Locate each line in the records containing "prog". Copy it.

***** Task data *****

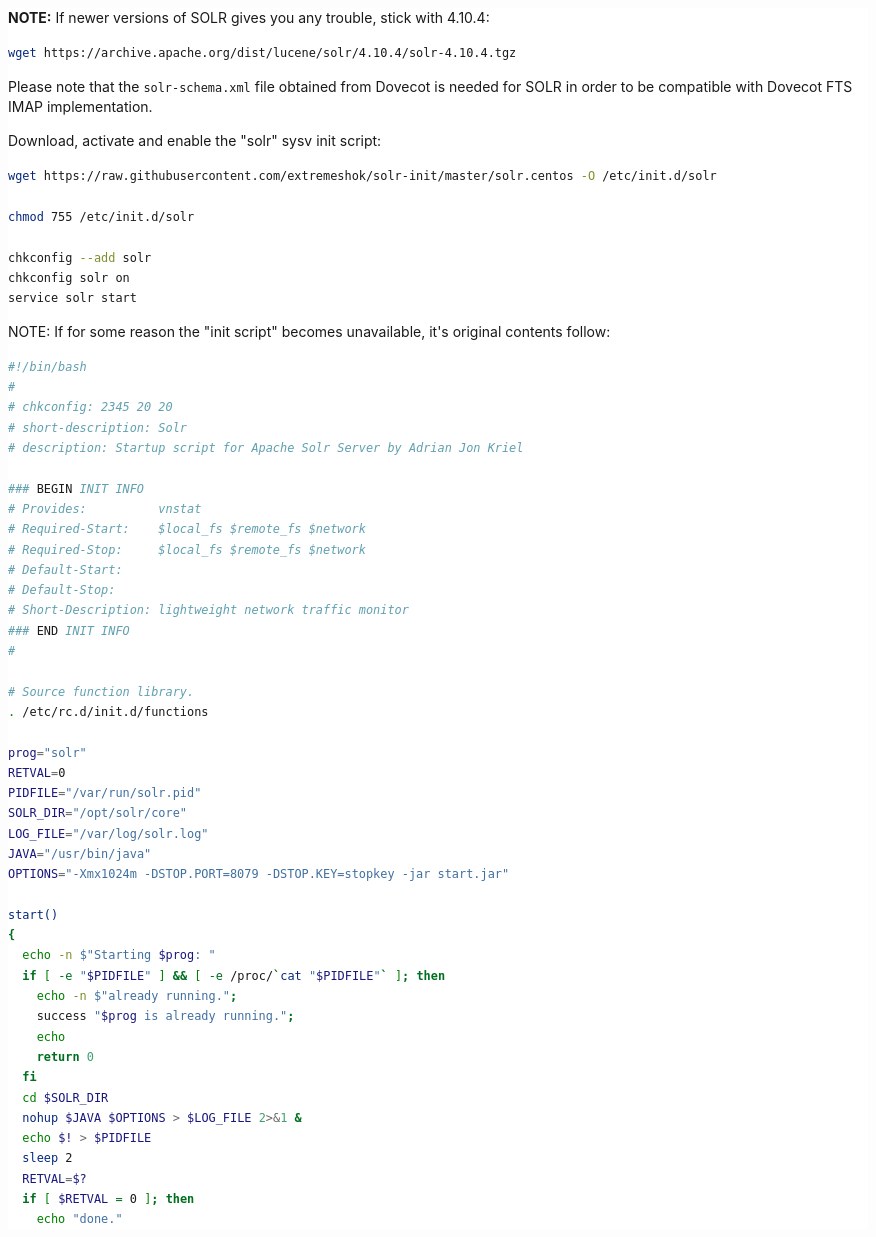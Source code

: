 **NOTE:** If newer versions of SOLR gives you any trouble, stick with 4.10.4:

```bash
wget https://archive.apache.org/dist/lucene/solr/4.10.4/solr-4.10.4.tgz
```

Please note that the `solr-schema.xml` file obtained from Dovecot is needed for SOLR in order to be compatible with Dovecot FTS IMAP implementation.

Download, activate and enable the "solr" sysv init script:

```bash
wget https://raw.githubusercontent.com/extremeshok/solr-init/master/solr.centos -O /etc/init.d/solr

chmod 755 /etc/init.d/solr

chkconfig --add solr
chkconfig solr on
service solr start
```

NOTE: If for some reason the "init script" becomes unavailable, it's original contents follow:

```bash
#!/bin/bash
#
# chkconfig: 2345 20 20
# short-description: Solr
# description: Startup script for Apache Solr Server by Adrian Jon Kriel

### BEGIN INIT INFO
# Provides:          vnstat
# Required-Start:    $local_fs $remote_fs $network
# Required-Stop:     $local_fs $remote_fs $network
# Default-Start:
# Default-Stop:
# Short-Description: lightweight network traffic monitor
### END INIT INFO
#

# Source function library.
. /etc/rc.d/init.d/functions

prog="solr"
RETVAL=0
PIDFILE="/var/run/solr.pid"
SOLR_DIR="/opt/solr/core"
LOG_FILE="/var/log/solr.log"
JAVA="/usr/bin/java"
OPTIONS="-Xmx1024m -DSTOP.PORT=8079 -DSTOP.KEY=stopkey -jar start.jar"

start()
{
  echo -n $"Starting $prog: "
  if [ -e "$PIDFILE" ] && [ -e /proc/`cat "$PIDFILE"` ]; then
    echo -n $"already running.";
    success "$prog is already running.";
    echo
    return 0
  fi
  cd $SOLR_DIR
  nohup $JAVA $OPTIONS > $LOG_FILE 2>&1 &
  echo $! > $PIDFILE
  sleep 2
  RETVAL=$?
  if [ $RETVAL = 0 ]; then
    echo "done."
```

*****

• [Result below]
prog="solr"
  echo -n $"Starting $prog: "
    success "$prog is already running.";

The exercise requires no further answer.